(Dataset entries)

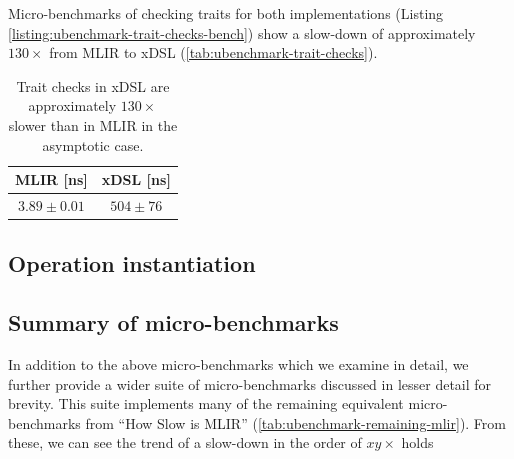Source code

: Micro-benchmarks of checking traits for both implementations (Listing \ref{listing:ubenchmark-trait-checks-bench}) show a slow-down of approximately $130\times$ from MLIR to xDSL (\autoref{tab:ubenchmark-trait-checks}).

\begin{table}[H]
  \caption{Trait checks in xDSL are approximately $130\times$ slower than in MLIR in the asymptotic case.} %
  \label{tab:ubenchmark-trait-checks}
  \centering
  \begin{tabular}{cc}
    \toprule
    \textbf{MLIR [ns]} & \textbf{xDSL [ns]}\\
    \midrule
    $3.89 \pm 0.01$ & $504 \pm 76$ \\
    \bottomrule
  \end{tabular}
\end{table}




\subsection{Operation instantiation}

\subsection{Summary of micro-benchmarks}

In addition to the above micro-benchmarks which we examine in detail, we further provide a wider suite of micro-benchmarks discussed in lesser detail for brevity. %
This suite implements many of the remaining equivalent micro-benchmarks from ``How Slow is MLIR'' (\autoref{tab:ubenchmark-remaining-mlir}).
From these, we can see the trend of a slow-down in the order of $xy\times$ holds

### WORK TASK:
Show every line of the data that includes the string "MLIR".

### EXERCISE RESPONSE:
: Micro-benchmarks of checking traits for both implementations (Listing \ref{listing:ubenchmark-trait-checks-bench}) show a slow-down of approximately $130\times$ from MLIR to xDSL (\autoref{tab:ubenchmark-trait-checks}).
  \caption{Trait checks in xDSL are approximately $130\times$ slower than in MLIR in the asymptotic case.} %
    \textbf{MLIR [ns]} & \textbf{xDSL [ns]}\\
This suite implements many of the remaining equivalent micro-benchmarks from ``How Slow is MLIR'' (\autoref{tab:ubenchmark-remaining-mlir}).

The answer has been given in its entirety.